Don Felder scrive e canta la potente “Visions”, in cui può mettere in mostra tutto il proprio talento chitarristico, caratterizzato dal timbro potente e preciso della sua Gibson. Dopo la sferzata rock, si torna a toni decisamente più tranquilli con la sognante “After The Thrill Is Gone”: interpretato da Frey nella strofa, per poi assumere forza nel ritornello grazie alla voce di Henley, il brano – altro saggio di classe immensa - vede una dolce dodici corde integrarsi con gli energici fraseggi di chitarra elettrica e con il suono lontano della pedal steel di Leadon. È proprio una canzone di Leadon a chiudere l’album, quell’“I Wish You Peace” scritta a quattro mani con la sua compagna dell’epoca Patti Davis, figlia del governatore della California e futuro presidente degli Stati Uniti Ronald Reagan. Definita da Don Henley “smarmy cocktail music” (“untuosa musica da cocktail”), si snoda su un ritmo indolente e strascicato, sfoderano l’ennesimo ritornello aggraziato, condito dai cori impeccabili.

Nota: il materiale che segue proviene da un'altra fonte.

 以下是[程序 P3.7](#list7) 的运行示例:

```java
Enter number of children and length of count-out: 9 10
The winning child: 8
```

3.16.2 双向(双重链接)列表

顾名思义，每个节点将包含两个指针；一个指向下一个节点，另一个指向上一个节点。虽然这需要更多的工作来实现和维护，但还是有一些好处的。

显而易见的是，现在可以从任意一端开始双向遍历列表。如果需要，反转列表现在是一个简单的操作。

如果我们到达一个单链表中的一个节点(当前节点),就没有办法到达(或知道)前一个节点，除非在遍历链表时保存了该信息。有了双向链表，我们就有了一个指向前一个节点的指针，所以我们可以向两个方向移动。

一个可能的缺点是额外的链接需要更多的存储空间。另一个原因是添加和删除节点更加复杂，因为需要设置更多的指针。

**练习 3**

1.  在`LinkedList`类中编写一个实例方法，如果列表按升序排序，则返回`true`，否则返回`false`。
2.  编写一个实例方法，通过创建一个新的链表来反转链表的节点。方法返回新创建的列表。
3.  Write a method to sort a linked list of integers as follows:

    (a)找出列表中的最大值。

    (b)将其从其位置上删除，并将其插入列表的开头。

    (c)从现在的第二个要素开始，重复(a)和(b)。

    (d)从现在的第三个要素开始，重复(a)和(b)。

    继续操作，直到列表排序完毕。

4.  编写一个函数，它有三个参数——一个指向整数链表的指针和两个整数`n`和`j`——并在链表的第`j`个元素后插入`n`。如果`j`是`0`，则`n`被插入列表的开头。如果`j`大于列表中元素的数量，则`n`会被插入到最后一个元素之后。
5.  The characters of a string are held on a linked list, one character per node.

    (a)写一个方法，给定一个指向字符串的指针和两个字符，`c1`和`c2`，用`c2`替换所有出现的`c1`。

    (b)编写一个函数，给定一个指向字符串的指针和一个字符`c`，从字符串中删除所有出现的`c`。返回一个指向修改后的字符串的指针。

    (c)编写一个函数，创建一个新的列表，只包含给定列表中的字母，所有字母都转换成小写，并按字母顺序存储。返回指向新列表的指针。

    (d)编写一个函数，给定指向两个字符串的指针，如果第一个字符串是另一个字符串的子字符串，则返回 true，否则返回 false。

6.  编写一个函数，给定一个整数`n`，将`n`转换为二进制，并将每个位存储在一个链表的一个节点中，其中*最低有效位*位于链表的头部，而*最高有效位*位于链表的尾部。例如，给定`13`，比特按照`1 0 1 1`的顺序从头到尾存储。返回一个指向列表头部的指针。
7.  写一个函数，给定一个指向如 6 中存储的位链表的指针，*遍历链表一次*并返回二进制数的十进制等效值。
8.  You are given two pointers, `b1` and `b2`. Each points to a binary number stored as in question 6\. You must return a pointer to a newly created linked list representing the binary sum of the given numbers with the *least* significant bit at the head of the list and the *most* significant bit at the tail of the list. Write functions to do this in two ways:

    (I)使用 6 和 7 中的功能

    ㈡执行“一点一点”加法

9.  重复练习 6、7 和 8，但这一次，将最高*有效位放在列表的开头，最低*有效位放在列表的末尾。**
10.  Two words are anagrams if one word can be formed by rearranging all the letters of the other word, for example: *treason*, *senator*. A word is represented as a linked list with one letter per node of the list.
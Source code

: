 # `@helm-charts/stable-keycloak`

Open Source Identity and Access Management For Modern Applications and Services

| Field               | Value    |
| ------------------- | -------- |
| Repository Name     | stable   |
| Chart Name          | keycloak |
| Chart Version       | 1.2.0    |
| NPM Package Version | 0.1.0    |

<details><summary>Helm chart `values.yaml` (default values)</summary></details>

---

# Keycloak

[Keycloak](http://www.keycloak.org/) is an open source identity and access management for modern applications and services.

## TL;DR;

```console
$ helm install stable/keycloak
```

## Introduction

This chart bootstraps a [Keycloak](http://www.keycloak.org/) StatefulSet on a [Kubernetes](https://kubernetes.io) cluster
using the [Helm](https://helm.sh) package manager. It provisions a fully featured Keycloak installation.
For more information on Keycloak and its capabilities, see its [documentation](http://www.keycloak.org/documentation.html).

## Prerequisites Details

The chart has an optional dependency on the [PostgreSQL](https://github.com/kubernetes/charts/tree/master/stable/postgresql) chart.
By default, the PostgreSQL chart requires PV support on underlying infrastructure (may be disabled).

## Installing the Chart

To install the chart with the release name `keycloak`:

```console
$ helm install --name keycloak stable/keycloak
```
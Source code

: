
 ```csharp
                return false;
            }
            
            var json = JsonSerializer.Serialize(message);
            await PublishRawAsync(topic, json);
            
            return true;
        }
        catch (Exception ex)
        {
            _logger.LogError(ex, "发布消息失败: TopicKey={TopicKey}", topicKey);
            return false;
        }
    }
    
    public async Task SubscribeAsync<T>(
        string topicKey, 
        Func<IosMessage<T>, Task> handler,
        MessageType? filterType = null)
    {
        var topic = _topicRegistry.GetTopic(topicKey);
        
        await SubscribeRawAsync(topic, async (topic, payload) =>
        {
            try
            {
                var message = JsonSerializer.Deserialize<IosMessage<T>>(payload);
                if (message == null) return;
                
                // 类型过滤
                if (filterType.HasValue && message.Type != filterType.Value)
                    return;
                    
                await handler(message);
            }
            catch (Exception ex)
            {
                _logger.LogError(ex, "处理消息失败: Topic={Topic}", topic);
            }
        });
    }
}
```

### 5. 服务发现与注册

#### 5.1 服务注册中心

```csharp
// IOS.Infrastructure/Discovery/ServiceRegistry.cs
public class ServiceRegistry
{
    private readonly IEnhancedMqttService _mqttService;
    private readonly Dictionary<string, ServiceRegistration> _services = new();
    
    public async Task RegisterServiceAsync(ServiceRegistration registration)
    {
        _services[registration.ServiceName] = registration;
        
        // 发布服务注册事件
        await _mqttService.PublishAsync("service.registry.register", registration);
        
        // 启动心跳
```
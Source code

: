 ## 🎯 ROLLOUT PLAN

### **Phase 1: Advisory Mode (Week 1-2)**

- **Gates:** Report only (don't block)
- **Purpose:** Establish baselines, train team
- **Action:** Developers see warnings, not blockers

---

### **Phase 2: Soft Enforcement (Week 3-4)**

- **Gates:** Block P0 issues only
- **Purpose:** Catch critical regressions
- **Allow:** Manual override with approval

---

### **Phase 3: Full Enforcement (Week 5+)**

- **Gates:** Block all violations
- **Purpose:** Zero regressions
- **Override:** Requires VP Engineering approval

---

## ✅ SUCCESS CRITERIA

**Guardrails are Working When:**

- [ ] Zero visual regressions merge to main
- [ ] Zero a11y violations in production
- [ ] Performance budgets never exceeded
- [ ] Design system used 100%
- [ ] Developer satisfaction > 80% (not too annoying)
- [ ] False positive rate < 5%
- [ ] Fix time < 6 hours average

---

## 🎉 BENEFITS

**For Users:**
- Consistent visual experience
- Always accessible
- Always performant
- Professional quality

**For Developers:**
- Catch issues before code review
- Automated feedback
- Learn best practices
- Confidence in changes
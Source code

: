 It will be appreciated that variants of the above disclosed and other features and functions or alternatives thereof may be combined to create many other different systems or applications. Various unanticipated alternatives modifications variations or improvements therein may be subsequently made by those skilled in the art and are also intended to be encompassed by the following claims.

L’album raggiunse la vetta delle classifiche aggiudicandosi, perfino, una nomination ai Grammy nella categoria “Album Of The Year”. I tre singoli estratti, “One Of These Nights”, “Lyin’Eyes” e “Take It To The Limit” raggiunsero, rispettivamente, la posizione n. 1, n. 2 e n. 4 della Billboard Top 100, diventando immediatamente dei bestseller. Eppure, secondo un consumato rituale, parte della critica storse il naso al cospetto della presunta “svolta pop”. Ci sarebbero voluti diversi anni per restituire la gloria a quello che rimane tuttora uno dei dischi più sottovalutati degli Eagles.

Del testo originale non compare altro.